I can only agree with the IR statement you made. I know its easier to make plasmas on a copper surface with a double YAG, rather than with an excimer. I have to say though, that I've seen a penny make nasty reflections from a CO2 beam.

Copper's specific heat is 0.386 J/g*K. So to make 1 gram of copper heat up by 1 Kelvin/ degree Celsius, you apply 386mJ. To melt copper, you need to heat it to 1,085°C. So from room temp ~25 degrees C, you need heat it by 1060 degrees C more. This means you need a laser pulse of 410 Joules to do the job on 1 gram of the stuff.

410J by the way, is super ridiculous to ask for from a single pulse. The problem is, if you don't deliver this energy quickly enough your Cu sample would keep cooling off.

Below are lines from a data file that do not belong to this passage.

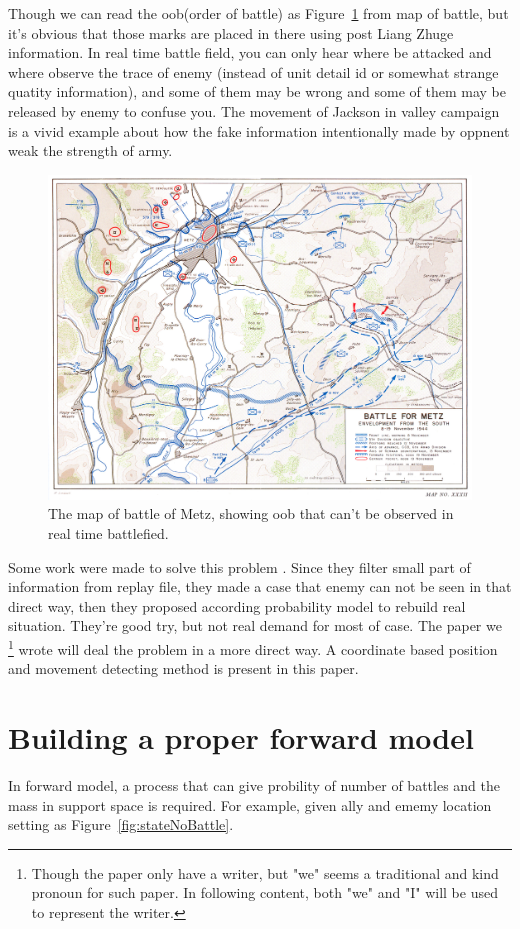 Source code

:\documentclass{article}
\begin{document}
Though we can read the oob(order of battle) as Figure~\ref{fig:metz} from map of battle, but it's obvious that those marks are 
placed in there using post Liang Zhuge information. In real time battle field, you can only hear where
be attacked and where observe the trace of enemy (instead of unit detail id or somewhat strange quatity
information), and some of them may be wrong and some of them may be released by enemy to confuse you.
The movement of Jackson in valley campaign is a vivid example about how the fake information intentionally
made by oppnent weak the strength of army.

\begin{figure}[h]
\includegraphics[width=0.6\linewidth]{metz.jpg}
\caption{The map of battle of Metz, showing oob that can't be observed in real time battlefied. }
\label{fig:metz}
\end{figure}


Some work were made to solve this problem 
\cite{hostetler2012inferring} \cite{vsmejkal2016integrating} \cite{touhou}.
Since they filter small part of information from replay file, they made a case that enemy can not be 
seen in that direct way, then they proposed according probability model to rebuild real situation.
They're good try, but not real demand for most of case. The paper we
\footnote{Though the paper only have a writer, 
but "we" seems a traditional and kind pronoun for such paper. 
In following content, both "we" and "I" will be used to represent the writer.} 
wrote will deal the problem in a more direct way. 
A coordinate based position and movement detecting method is present in this paper.

\section{Building a proper forward model}


In forward model, a process that can give probility of number of battles and the mass in support space 
is required. For example, given ally and ememy location setting as Figure~\ref{fig:stateNoBattle}.
\end{document}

So lets say you somehow levitated this gram of copper in a vacuum. Nothing is touching the copper at all, so you could probably deliver this energy with several high powered pulses, but there would still be radiation losses.

So.. just some perspective I guess. If you had a 150W CO2 laser (and we assumed 100% absorption by the Cu) you could deliver the required energy to a gram of Cu in under 3 seconds. If we assume say... the Cu only absorbs 50% of the laser energy, it would happen in about 5.5 seconds.

In my opinion, heating a power so quickly would almost certainly come with "explosive" side effects. If you cause any plasmas to form, you could end up "pushing" the bits around. (I don't know if this applies to you or not, maybe you're not doing sintering for a printer)

So according to this fancy graph:

nickel_spectroanalysis_graph01_large.gif


You might want to consider using several 808nm diode array bars. Better if fiber coupled. But I imagine if you were somehow able to focus those nasty beams from 3-4 100W arrays, into a square centimeter or so, you might see something melt.

Odd how copper just coincidentally peaks at the most common high power diode wavelength... neat huh?

(Goggles would be imperative for you and anyone else deciding to walk with a block your lab but hey, it build character)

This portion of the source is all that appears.